Segment Open
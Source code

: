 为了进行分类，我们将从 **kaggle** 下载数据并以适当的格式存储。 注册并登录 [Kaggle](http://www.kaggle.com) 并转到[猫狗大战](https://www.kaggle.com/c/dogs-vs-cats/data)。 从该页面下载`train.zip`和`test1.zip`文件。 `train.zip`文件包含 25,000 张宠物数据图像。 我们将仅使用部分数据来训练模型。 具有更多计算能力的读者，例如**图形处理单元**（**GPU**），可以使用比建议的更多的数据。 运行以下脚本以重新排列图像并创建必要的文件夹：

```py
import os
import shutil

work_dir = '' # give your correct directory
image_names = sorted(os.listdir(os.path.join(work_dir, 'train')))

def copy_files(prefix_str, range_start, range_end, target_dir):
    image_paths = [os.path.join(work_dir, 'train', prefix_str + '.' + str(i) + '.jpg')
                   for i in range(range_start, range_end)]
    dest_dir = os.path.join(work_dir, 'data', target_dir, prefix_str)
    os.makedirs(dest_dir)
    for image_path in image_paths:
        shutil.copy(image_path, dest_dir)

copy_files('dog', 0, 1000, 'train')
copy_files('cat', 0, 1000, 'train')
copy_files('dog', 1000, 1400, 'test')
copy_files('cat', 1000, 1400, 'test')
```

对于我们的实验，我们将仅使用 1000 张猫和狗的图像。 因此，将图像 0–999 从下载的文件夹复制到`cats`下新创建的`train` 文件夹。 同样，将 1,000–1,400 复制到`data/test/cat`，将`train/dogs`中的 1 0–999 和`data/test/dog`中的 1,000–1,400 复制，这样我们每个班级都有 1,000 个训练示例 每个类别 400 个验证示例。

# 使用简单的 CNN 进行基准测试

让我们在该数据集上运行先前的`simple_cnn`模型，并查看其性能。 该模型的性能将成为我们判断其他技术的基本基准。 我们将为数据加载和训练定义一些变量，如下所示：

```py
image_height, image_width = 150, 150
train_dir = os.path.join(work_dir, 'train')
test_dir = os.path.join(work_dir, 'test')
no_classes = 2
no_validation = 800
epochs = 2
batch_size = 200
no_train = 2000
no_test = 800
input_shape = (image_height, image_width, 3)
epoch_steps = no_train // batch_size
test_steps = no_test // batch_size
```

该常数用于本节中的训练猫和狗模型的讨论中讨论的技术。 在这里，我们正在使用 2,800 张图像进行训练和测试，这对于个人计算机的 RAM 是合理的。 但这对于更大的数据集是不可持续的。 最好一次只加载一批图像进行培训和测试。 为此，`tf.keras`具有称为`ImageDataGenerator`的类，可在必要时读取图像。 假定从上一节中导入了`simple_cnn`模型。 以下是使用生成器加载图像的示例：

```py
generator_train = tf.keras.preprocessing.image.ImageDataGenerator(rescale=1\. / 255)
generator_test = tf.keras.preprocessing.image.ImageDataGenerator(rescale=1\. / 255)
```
Segment Closed
What this task involves:
Go through the records and copy each line with "join" in it.

Solution below:
image_names = sorted(os.listdir(os.path.join(work_dir, 'train')))
    image_paths = [os.path.join(work_dir, 'train', prefix_str + '.' + str(i) + '.jpg')
    dest_dir = os.path.join(work_dir, 'data', target_dir, prefix_str)
train_dir = os.path.join(work_dir, 'train')
test_dir = os.path.join(work_dir, 'test')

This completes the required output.